SSD vs. HDD? SSD is unlikely to hit anything near a comparable price point per GB, so big drives will always be HDD. Seems pretty inevitable that SSD will become more mainstream, rather than the superspeed luxury that it used to be.

Optical? the main thing, is there are not really any great challengers for transferrable media, maybe SDHC could emerge as the replacement for floppy, CD, DVD & BD, but the price per media is quite a bit higher.

The big annoyance of (legitimate) download is DRM, jumping through hops to authorize on more than one device, instead of just taking a CD or DVD out and playing it somewhere else.

I think Blu-ray has missed the boat though, thanks to the delay in the format war, the excessive premium in price, and the cost of blank media that still falls way short of the ease of backing something up to external HDD or cloud.

Also. if H.265 can cram down the data rate of HD video, then streaming or download of HD would be less of a drain on data limits - while a few ISPs go for headline-grabbing "truly unlimited", they'd soon change their tune if too many actually DO that!
0 Agree

AllanDeGroot
MyCE Resident
Posted on: 13 Feb 13 19:04
I fully believe that SSD's will eventually replace spinning hard drives.

What I do not believe is that it will happen quite as fast as some true
believers think it will happen.

When LARGE SSD's drop to $0.20/gb there will be little point to
magnetic storage.

Except for ONE factor... if your HDD "dies" it is still possible to recover data from the bare platters.

Yeah it may take a clean room and a skilled technician.

Can data be recovered from a "Dead" SSD?

On the other side of that thoroughly wiping an SSD to prevent data from falling into the wrong hands is far easier than doing the same to a HDD.
0 Agree

Dee
Senior Administrator and Reviewer
Posted on: 13 Feb 13 19:41
I don't think SSDs using NAND will totally replace large HDDs anytime soon.

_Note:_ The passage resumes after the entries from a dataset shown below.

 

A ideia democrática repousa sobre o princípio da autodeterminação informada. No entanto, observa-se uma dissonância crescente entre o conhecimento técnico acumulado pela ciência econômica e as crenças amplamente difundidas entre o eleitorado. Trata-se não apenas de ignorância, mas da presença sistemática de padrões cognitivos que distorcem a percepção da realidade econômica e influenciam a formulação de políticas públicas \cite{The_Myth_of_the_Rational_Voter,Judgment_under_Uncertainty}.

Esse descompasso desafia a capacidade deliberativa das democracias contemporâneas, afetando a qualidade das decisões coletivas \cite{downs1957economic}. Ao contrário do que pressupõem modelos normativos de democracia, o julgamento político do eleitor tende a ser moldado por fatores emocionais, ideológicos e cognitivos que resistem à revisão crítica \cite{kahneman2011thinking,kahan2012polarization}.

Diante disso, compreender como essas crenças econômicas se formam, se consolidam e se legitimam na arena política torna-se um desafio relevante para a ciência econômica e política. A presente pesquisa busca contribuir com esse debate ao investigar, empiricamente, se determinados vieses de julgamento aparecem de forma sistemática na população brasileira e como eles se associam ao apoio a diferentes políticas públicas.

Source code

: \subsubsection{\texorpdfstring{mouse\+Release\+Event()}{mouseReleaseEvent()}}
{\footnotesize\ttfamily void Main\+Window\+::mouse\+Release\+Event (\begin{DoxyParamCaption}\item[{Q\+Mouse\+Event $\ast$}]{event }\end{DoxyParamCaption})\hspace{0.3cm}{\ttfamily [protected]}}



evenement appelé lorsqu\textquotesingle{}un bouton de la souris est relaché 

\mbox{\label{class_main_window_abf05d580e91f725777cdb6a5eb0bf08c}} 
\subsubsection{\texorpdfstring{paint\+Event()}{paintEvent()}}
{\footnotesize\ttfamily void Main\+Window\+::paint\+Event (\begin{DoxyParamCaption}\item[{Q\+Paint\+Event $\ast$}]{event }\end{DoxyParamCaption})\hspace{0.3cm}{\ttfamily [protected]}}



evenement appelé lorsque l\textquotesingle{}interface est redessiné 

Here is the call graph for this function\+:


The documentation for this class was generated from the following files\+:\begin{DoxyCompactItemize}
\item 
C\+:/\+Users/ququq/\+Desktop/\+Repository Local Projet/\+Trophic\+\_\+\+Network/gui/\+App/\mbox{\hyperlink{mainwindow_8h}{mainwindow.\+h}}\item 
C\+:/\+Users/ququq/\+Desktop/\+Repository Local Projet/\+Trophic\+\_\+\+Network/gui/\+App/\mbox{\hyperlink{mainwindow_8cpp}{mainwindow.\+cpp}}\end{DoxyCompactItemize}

But, I don't expect SSDs to be using NAND indefinitely either. There are other solid state memory technologies being developed now.

RE can data be recovered from a dead SSD?
Yes, there are companies already specializing in doing this already.
0 Agree

tmc8080
MyCE Resident
Posted on: 13 Feb 13 23:27
Yes, there are forward thinking people who go against the grain...
not many.. but your'e out there ;-P

IMO, as media gets old & obscure that is more of a problem.. always has been and mostly always will probably be.. coming from someone who's been around for decades now... it's a reasonable prediction of future events in our lifetime (next 70 years).

Don't worry about six strikes and all these anti-piracy laws.. they don't seem to have legs or teeth worth a hill of beans.. but still take prudent precautions as YMMV.